- How to complete this task
Every line with the string "MMORPG" in it belongs in your answer, so copy them all from the data.

- Source records
▼
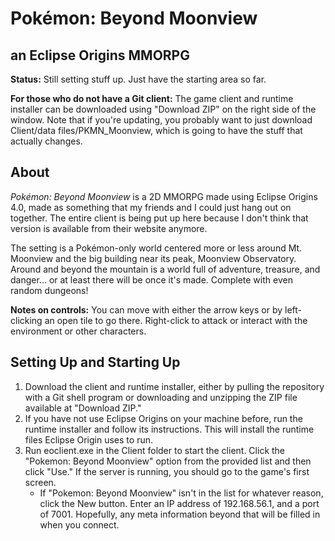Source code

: # Pok&eacute;mon: Beyond Moonview
## an Eclipse Origins MMORPG

<b>Status:</b> Still setting stuff up. Just have the starting area so far.

<b>For those who do not have a Git client:</b> The game client and runtime installer can be downloaded using "Download ZIP" on the right side of the window. Note that if you're updating, you probably want to just download Client/data files/PKMN_Moonview, which is going to have the stuff that actually changes.

## About

<i>Pok&eacute;mon: Beyond Moonview</i> is a 2D MMORPG made using Eclipse Origins 4.0, made as something that my friends and I could just hang out on together. The entire client is being put up here because I don't think that version is available from their website anymore.

The setting is a Pok&eacute;mon-only world centered more or less around Mt. Moonview and the big building near its peak, Moonview Observatory. Around and beyond the mountain is a world full of adventure, treasure, and danger... or at least there will be once it's made. Complete with even random dungeons!

<b>Notes on controls:</b> You can move with either the arrow keys or by left-clicking an open tile to go there. Right-click to attack or interact with the environment or other characters.

## Setting Up and Starting Up
<ol>
<li>Download the client and runtime installer, either by pulling the repository with a Git shell program or downloading and unzipping the ZIP file available at "Download ZIP."</li>
<li>If you have not use Eclipse Origins on your machine before, run the runtime installer and follow its instructions. This will install the runtime files Eclipse Origin uses to run.</li>
<li>Run eoclient.exe in the Client folder to start the client. Click the "Pokemon: Beyond Moonview" option from the provided list and then click "Use." If the server is running, you should go to the game's first screen.
<ul><li>If "Pokemon: Beyond Moonview" isn't in the list for whatever reason, click the New button. Enter an IP address of 192.168.56.1, and a port of 7001. Hopefully, any meta information beyond that will be filled in when you connect.</li></ul></li>
</ol>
▲
- Result
## an Eclipse Origins MMORPG
<i>Pok&eacute;mon: Beyond Moonview</i> is a 2D MMORPG made using Eclipse Origins 4.0, made as something that my friends and I could just hang out on together. The entire client is being put up here because I don't think that version is available from their website anymore.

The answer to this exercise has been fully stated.